This weekend the Washington Post treated us to an interesting insight into the meeting between Paul Martin and George Bush last month. An 'top Canadian official' relates this exchange between the two on the subject of missile defence:

"(Bush) leaned across the table and said: `I'm not taking this position, but some future president is going to say, Why are we paying to defend Canada?' '' the official was quoted as saying.
And then, after Martin and his handlers went on about the polls, the NDP, and the dangers of negative editorials from the Toronto Star, Bush replied bluntly:
...Bush "waved his hands and said, 'I don't understand this. Are you saying that if you got up and said this is necessary for the defense of Canada it wouldn't be accepted?' "
The Washington Post story (and the story on the story in the National Post) both played up how undiplomatic Bush was to have actually questioned Martin on his position. Bush was 'a bully', according to them. But I think it's great that maybe every year or so, when one of these summits comes around, our Prime Minister gets to talk to someone that lives in the real world.

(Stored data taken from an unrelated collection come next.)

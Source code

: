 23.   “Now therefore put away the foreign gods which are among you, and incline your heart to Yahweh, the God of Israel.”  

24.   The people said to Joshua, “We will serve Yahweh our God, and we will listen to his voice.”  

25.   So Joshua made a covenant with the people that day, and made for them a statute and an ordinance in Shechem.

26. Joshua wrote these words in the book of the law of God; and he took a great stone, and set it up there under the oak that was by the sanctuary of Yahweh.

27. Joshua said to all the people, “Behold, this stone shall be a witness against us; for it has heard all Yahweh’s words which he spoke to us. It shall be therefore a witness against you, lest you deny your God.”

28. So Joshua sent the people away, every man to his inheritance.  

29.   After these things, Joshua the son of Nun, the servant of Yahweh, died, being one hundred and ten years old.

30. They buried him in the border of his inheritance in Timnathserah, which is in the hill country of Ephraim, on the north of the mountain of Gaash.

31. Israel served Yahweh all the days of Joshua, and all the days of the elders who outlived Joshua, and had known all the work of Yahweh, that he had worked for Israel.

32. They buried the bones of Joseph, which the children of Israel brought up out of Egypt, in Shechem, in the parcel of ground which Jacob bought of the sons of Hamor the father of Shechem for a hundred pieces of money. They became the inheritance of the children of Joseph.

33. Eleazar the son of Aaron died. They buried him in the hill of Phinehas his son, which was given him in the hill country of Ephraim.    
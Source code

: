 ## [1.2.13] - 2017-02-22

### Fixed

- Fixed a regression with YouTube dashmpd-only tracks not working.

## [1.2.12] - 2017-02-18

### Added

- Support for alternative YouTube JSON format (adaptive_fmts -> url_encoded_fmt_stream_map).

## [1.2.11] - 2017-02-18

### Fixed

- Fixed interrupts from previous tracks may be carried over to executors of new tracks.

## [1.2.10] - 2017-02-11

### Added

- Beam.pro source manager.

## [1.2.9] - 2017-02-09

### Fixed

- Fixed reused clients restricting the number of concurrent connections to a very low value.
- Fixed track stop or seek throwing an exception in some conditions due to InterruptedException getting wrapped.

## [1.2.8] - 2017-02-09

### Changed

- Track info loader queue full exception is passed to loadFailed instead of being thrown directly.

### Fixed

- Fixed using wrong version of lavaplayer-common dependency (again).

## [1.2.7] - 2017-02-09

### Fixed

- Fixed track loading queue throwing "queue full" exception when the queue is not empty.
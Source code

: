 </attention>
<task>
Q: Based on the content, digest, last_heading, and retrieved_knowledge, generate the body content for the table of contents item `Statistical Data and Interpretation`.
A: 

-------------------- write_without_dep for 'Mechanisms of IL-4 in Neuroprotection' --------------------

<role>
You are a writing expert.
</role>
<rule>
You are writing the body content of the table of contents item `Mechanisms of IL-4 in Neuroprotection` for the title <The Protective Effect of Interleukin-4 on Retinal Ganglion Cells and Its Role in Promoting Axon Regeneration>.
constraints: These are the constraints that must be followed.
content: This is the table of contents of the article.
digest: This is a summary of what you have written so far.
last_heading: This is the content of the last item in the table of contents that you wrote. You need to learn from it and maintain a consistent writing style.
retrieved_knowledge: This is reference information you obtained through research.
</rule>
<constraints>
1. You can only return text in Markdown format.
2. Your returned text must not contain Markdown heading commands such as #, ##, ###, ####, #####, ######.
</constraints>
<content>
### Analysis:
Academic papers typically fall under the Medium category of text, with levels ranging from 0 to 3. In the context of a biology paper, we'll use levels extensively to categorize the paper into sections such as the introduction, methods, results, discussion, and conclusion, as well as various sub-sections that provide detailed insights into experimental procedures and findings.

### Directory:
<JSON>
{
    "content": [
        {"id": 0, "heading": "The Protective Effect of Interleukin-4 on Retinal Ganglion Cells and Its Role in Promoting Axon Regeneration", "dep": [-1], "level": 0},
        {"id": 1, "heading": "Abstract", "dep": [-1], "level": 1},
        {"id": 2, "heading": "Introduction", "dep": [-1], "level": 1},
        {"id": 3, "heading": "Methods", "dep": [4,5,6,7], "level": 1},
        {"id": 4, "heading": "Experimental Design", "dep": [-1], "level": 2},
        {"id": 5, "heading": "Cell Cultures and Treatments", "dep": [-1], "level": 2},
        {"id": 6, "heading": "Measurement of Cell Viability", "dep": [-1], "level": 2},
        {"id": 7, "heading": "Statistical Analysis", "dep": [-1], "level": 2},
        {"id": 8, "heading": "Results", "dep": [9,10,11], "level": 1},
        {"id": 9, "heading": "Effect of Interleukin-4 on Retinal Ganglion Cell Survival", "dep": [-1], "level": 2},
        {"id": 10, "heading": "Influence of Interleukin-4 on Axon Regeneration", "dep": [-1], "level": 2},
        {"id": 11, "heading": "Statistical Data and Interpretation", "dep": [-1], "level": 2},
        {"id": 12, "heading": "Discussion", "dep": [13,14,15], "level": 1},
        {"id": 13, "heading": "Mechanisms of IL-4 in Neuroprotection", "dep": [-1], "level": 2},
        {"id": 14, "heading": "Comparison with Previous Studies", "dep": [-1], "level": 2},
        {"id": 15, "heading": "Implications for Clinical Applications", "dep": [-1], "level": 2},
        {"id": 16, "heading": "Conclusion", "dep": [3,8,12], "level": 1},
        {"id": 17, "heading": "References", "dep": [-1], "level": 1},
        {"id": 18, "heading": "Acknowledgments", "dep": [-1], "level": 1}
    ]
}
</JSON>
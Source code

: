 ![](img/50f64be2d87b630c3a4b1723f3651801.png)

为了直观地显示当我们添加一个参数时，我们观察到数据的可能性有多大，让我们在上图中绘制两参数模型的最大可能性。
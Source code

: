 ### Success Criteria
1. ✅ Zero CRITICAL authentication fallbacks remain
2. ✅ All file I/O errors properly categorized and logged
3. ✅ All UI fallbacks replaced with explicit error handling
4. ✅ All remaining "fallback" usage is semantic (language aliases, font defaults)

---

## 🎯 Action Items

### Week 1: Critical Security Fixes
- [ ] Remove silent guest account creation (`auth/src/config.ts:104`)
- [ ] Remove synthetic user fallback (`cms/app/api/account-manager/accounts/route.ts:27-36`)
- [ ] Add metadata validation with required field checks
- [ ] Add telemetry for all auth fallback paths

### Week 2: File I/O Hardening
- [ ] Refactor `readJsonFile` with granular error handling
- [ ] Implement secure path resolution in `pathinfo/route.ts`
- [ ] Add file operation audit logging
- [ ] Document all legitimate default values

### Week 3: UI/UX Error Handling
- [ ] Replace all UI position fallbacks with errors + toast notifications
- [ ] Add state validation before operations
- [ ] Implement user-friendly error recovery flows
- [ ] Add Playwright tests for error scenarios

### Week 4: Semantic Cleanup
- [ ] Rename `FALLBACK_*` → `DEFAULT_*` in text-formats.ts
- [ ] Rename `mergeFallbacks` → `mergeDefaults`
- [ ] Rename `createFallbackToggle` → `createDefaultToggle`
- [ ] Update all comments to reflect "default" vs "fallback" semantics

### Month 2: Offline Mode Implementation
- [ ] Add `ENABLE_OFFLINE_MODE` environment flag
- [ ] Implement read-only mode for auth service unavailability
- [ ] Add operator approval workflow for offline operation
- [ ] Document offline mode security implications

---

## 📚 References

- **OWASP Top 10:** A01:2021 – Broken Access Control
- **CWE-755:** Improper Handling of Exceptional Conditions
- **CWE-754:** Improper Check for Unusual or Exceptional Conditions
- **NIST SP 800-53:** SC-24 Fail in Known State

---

Bush was rough on Martin over his stand on missile defence. Well too bad, he deserves it. The government's position is a disgrace -- because it doesn't have one. Martin has had more than a year to come up with a policy and attempt to sell it to the Canadian people. But instead he's hedged and dithered and made contradictory statements. The best he's been able to come up with is a slogan: "We are against the weaponization of space." Slogans, posturings, and mission statements are all this government is capable of producing. He's called inquiries into anything that might require a leader's direction, held Oprah-like, 'I-feel-your-pain' ceremonies, and passed on the responsibilities of his office to bureaucrats. The only thing he's managed to take a strong stand on is this gay-marriage issue. That's probably because it's absolutely inconsequential.

Leadership means leading. Paul Martin is not a leader. He makes John Kerry look like Churchill.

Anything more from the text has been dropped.